Dataset excerpts
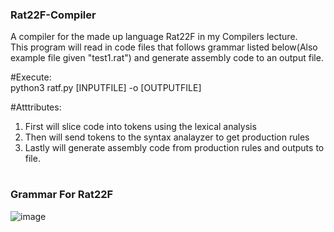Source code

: ### Rat22F-Compiler  
A compiler for the made up language Rat22F in my Compilers lecture.  
This program will read in code files that follows grammar listed below(Also example file given "test1.rat") and generate assembly code to an output file.  

#Execute:  
python3 ratf.py [INPUTFILE] -o [OUTPUTFILE]  

#Atttributes:
1. First will slice code into tokens using the lexical analysis  
2. Then will send tokens to the syntax analayzer to get production rules  
3. Lastly will generate assembly code from production rules and outputs to file.  
#

### Grammar For Rat22F

![image](https://user-images.githubusercontent.com/82180479/208269680-f2803b52-c9e4-400a-be38-dedb66303e0c.png)



#
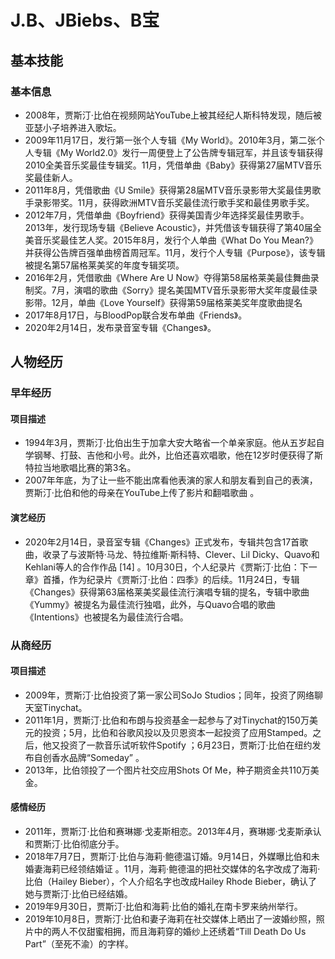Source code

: # J.B、JBiebs、B宝

##  <i class="fa fa-cogs" aria-hidden="true"></i> 基本技能

### 基本信息

* 2008年，贾斯汀·比伯在视频网站YouTube上被其经纪人斯科特发现，随后被亚瑟小子培养进入歌坛。
* 2009年11月17日，发行第一张个人专辑《My World》。2010年3月，第二张个人专辑《My World2.0》发行一周便登上了公告牌专辑冠军，并且该专辑获得2010全美音乐奖最佳专辑奖。11月，凭借单曲《Baby》获得第27届MTV音乐奖最佳新人。
* 2011年8月，凭借歌曲《U Smile》获得第28届MTV音乐录影带大奖最佳男歌手录影带奖。11月，获得欧洲MTV音乐奖最佳流行歌手奖和最佳男歌手奖。
* 2012年7月，凭借单曲《Boyfriend》获得美国青少年选择奖最佳男歌手。2013年，发行现场专辑《Believe Acoustic》，并凭借该专辑获得了第40届全美音乐奖最佳艺人奖。2015年8月，发行个人单曲《What Do You Mean?》并获得公告牌百强单曲榜首周冠军。11月，发行个人专辑《Purpose》，该专辑被提名第57届格莱美奖的年度专辑奖项。
* 2016年2月，凭借歌曲《Where Are U Now》夺得第58届格莱美最佳舞曲录制奖。7月，演唱的歌曲《Sorry》提名美国MTV音乐录影带大奖年度最佳录影带。12月，单曲《Love Yourself》获得第59届格莱美奖年度歌曲提名
* 2017年8月17日，与BloodPop联合发布单曲《Friends》。
* 2020年2月14日，发布录音室专辑《Changes》。 

##  <i class="fa fa-briefcase" aria-hidden="true"></i> 人物经历

### 早年经历

#### 项目描述

* 1994年3月，贾斯汀·比伯出生于加拿大安大略省一个单亲家庭。他从五岁起自学钢琴、打鼓、吉他和小号。此外，比伯还喜欢唱歌，他在12岁时便获得了斯特拉当地歌唱比赛的第3名。
* 2007年年底，为了让一些不能出席看他表演的家人和朋友看到自己的表演，贾斯汀·比伯和他的母亲在YouTube上传了影片和翻唱歌曲 。

#### 演艺经历

* 2020年2月14日，录音室专辑《Changes》正式发布，专辑共包含17首歌曲，收录了与波斯特·马龙、特拉维斯·斯科特、Clever、Lil Dicky、Quavo和Kehlani等人的合作作品 [14]  。10月30日，个人纪录片《贾斯汀·比伯：下一章》首播，作为纪录片《贾斯汀·比伯：四季》的后续。11月24日，专辑《Changes》获得第63届格莱美奖最佳流行演唱专辑的提名，专辑中歌曲《Yummy》被提名为最佳流行独唱，此外，与Quavo合唱的歌曲《Intentions》也被提名为最佳流行合唱。

### 从商经历

#### 项目描述

* 2009年，贾斯汀·比伯投资了第一家公司SoJo Studios；同年，投资了网络聊天室Tinychat。
* 2011年1月，贾斯汀·比伯和布朗与投资基金一起参与了对Tinychat的150万美元的投资；5月，比伯和谷歌风投以及贝恩资本一起投资了应用Stamped。之后，他又投资了一款音乐试听软件Spotify ；6月23日，贾斯汀·比伯在纽约发布自创香水品牌“Someday” 。
* 2013年，比伯领投了一个图片社交应用Shots Of Me，种子期资金共110万美金。

#### 感情经历

* 2011年，贾斯汀·比伯和赛琳娜·戈麦斯相恋。2013年4月，赛琳娜·戈麦斯承认和贾斯汀·比伯彻底分手。
* 2018年7月7日，贾斯汀·比伯与海莉·鲍德温订婚。9月14日，外媒曝比伯和未婚妻海莉已经领结婚证 。11月，海莉·鲍德温的把社交媒体的名字改成了海莉·比伯（Hailey Bieber），个人介绍名字也改成Hailey Rhode Bieber，确认了她与贾斯汀·比伯已经结婚。
* 2019年9月30日，贾斯汀·比伯和海莉·比伯的婚礼在南卡罗来纳州举行。
* 2019年10月8日，贾斯汀·比伯和妻子海莉在社交媒体上晒出了一波婚纱照，照片中的两人不仅甜蜜相拥，而且海莉穿的婚纱上还绣着“Till Death Do Us Part”（至死不渝）的字样。

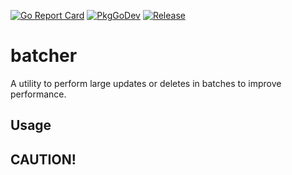 [![Go Report Card](https://goreportcard.com/badge/github.com/spokeywheeler/batcher)](https://goreportcard.com/report/github.com/spokeywheeler/batcher)  [![PkgGoDev](https://pkg.go.dev/badge/github.com/spokeywheeler/batcher)](https://pkg.go.dev/github.com/spokeywheeler/batcher)  [![Release](https://img.shields.io/github/release/golang-standards/project-layout.svg?style=flat-square)](https://github.com/spokeywheeler/batcher/releases/latest)

# batcher

A utility to perform large updates or deletes in batches to improve performance.

## Usage

## CAUTION!
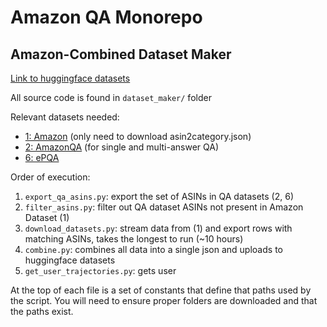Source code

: # Amazon QA Monorepo

## Amazon-Combined Dataset Maker
[Link to huggingface datasets](https://huggingface.co/datasets/randomath/Amazon-combined)

All source code is found in `dataset_maker/` folder

Relevant datasets needed:
- [1: Amazon](https://huggingface.co/datasets/McAuley-Lab/Amazon-Reviews-2023) (only need to download asin2category.json)
- [2: AmazonQA](https://cseweb.ucsd.edu/~jmcauley/datasets/amazon/qa/) (for single and multi-answer QA)
- [6: ePQA](https://github.com/amazon-science/contextual-product-qa)

Order of execution:
1. `export_qa_asins.py`: export the set of ASINs in QA datasets (2, 6)
2. `filter_asins.py`: filter out QA dataset ASINs not present in Amazon Dataset (1)
3. `download_datasets.py`: stream data from (1) and export rows with matching ASINs, takes the longest to run (~10 hours)
4. `combine.py`: combines all data into a single json and uploads to huggingface datasets
5. `get_user_trajectories.py`: gets user

At the top of each file is a set of constants that define that paths used by the script. You will need to ensure proper folders are downloaded and that the paths exist. 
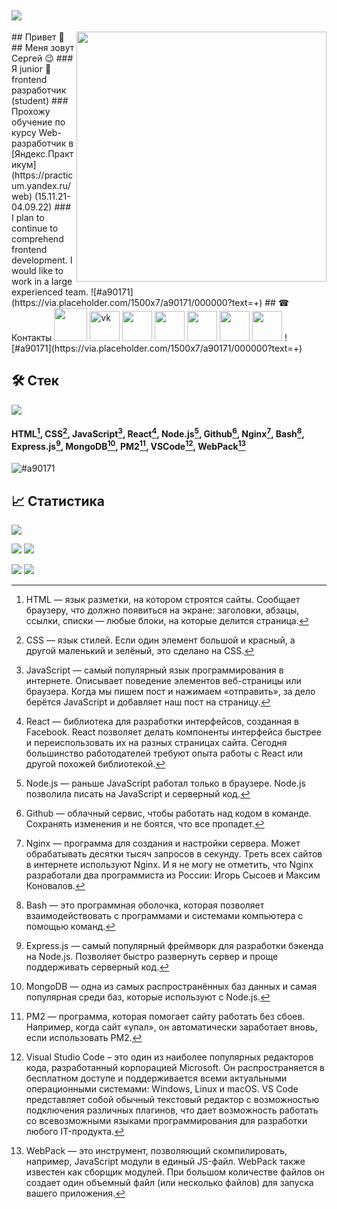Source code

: ![](https://komarev.com/ghpvc/?username=BaturinSS)
---
<img align="right" src="https://user-images.githubusercontent.com/94468513/163495231-e2d77aaa-1dae-4956-b4b3-c5edc1d0b8a6.gif" width="400"/>
## Привет &#128075;
## Меня зовут Сергей &#128521;
### Я junior &#128118; frontend разработчик (student)
### Прохожу обучение по курсу Web-разработчик в [Яндекс.Практикум](https://practicum.yandex.ru/web) (15.11.21-04.09.22)
### I plan to continue to comprehend frontend development. I would like to work in a large experienced team.
![#a90171](https://via.placeholder.com/1500x7/a90171/000000?text=+)
## &#9742; Контакты
<a href="https://t.me/Sergey32324"><img src="https://user-images.githubusercontent.com/94468513/163724176-dcda87dd-727a-4192-9b46-2be4dc2b644e.png" height="53"></a>
<a href="https://vk.com/baturinss"><img src="https://user-images.githubusercontent.com/94468513/163727037-3a0b7f86-03f6-4033-bd62-bd3e64690a4a.png" alt="vk" height="48"></a>
<a href="https://freelance.habr.com/freelancers/baturinss"><img src="https://user-images.githubusercontent.com/94468513/163726402-8ca838c5-348c-4298-8548-2465cb37e9b6.png" height="48"></a>
<a href="https://discordapp.com/users/635829754314096640"><img src="https://user-images.githubusercontent.com/94468513/163726933-81cbb0c8-8a06-49a7-96e1-c9da517024b5.png" height="48"></a>
<a href="https://join.skype.com/invite/H4eOIg32gpB0"><img src="https://user-images.githubusercontent.com/94468513/163727261-47526ef3-e1b6-4780-9488-78a002de6e47.png" height="48"></a>
<a href="https://icq.im/SergeySB"><img src="https://user-images.githubusercontent.com/94468513/163728069-d63e31e9-9307-451c-8b6c-a5d1c34a7559.png" height="48"></a>
<a href="https://www.fl.ru"><img src="https://user-images.githubusercontent.com/94468513/163728919-d0ba40e3-086e-44b0-811a-8051c946d942.png" height="48"></a>
![#a90171](https://via.placeholder.com/1500x7/a90171/000000?text=+)

## &#128736; Стек
<img src="https://user-images.githubusercontent.com/94468513/163735800-d1a27cf4-5726-4bd6-af84-6974383d018d.png" height="auto"/>

#### HTML[^1], CSS[^2], JavaScript[^3], React[^4], Node.js[^5], Github[^6], Nginx[^7], Bash[^8], Express.js[^9], MongoDB[^10], PM2[^11], VSCode[^12], WebPack[^13]

![#a90171](https://via.placeholder.com/1500x7/a90171/000000?text=+)

## &#128200; Статистика
![](http://github-profile-summary-cards.vercel.app/api/cards/profile-details?username=BaturinSS&theme=dracula)

![](http://github-profile-summary-cards.vercel.app/api/cards/repos-per-language?username=BaturinSS&theme=dracula)
![](http://github-profile-summary-cards.vercel.app/api/cards/most-commit-language?username=BaturinSS&theme=dracula)

![](http://github-profile-summary-cards.vercel.app/api/cards/stats?username=BaturinSS&theme=dracula)
![](http://github-profile-summary-cards.vercel.app/api/cards/productive-time?username=BaturinSS&theme=dracula&utcOffset=8)

[^1]:
    HTML — язык разметки, на котором строятся сайты. Сообщает браузеру, что должно появиться на экране: заголовки, абзацы, ссылки, списки — любые блоки, на которые      делится страница.
[^2]:
    CSS — язык стилей. Если один элемент большой и красный, а другой маленький и зелёный, это сделано на CSS.
[^3]:
    JavaScript — самый популярный язык программирования в интернете. Описывает поведение элементов веб-страницы или браузера. Когда мы пишем пост и нажимаем          «отправить», за дело берётся JavaScript и добавляет наш пост на страницу.
[^4]:
    React — библиотека для разработки интерфейсов, созданная в Facebook. React позволяет делать компоненты интерфейса быстрее и переиспользовать их на разных страницах сайта. Сегодня большинство работодателей требуют опыта работы с React или другой похожей библиотекой.
[^5]:
    Node.js — раньше JavaScript работал только в браузере. Node.js позволила писать на JavaScript и серверный код.
[^6]:
    Github — облачный сервис, чтобы работать над кодом в команде. Сохранять изменения и не боятся, что все пропадет.
[^7]:
    Nginx — программа для создания и настройки сервера. Может обрабатывать десятки тысяч запросов в секунду. Треть всех сайтов в интернете используют Nginx. И я не могу не отметить, что Nginx разработали два программиста из России: Игорь Сысоев и Максим Коновалов.
[^8]:
    Bash — это программная оболочка, которая позволяет взаимодействовать с программами и системами компьютера с помощью команд.
[^9]:
    Express.js — самый популярный фреймворк для разработки бэкенда на Node.js. Позволяет быстро развернуть сервер и проще поддерживать серверный код.
[^10]:
    MongoDB — одна из самых распространённых баз данных и самая популярная среди баз, которые используют с Node.js.
[^11]:
    PM2 — программа, которая помогает сайту работать без сбоев. Например, когда сайт «упал», он автоматически заработает вновь, если использовать PM2.
[^12]:
    Visual Studio Code – это один из наиболее популярных редакторов кода, разработанный корпорацией Microsoft. Он распространяется в бесплатном доступе и поддерживается всеми актуальными операционными системами: Windows, Linux и macOS. VS Code представляет собой обычный текстовый редактор с возможностью подключения различных плагинов, что дает возможность работать со всевозможными языками программирования для разработки любого IT-продукта.
[^13]:
    WebPack — это инструмент, позволяющий скомпилировать, например, JavaScript модули в единый JS-файл. WebPack также известен как сборщик модулей.
При большом количестве файлов он создает один объемный файл (или несколько файлов) для запуска вашего приложения.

ASSIGNMENT
Word for word, write out the lines from the top of the records above down to the line holding "### Grammar For Rat22F", inclusive, but not the pictures.

EXERCISE RESPONSE
Source code

: ### Rat22F-Compiler  
A compiler for the made up language Rat22F in my Compilers lecture.  
This program will read in code files that follows grammar listed below(Also example file given "test1.rat") and generate assembly code to an output file.  

#Execute:  
python3 ratf.py [INPUTFILE] -o [OUTPUTFILE]  

#Atttributes:
1. First will slice code into tokens using the lexical analysis  
2. Then will send tokens to the syntax analayzer to get production rules  
3. Lastly will generate assembly code from production rules and outputs to file.  
#

### Grammar For Rat22F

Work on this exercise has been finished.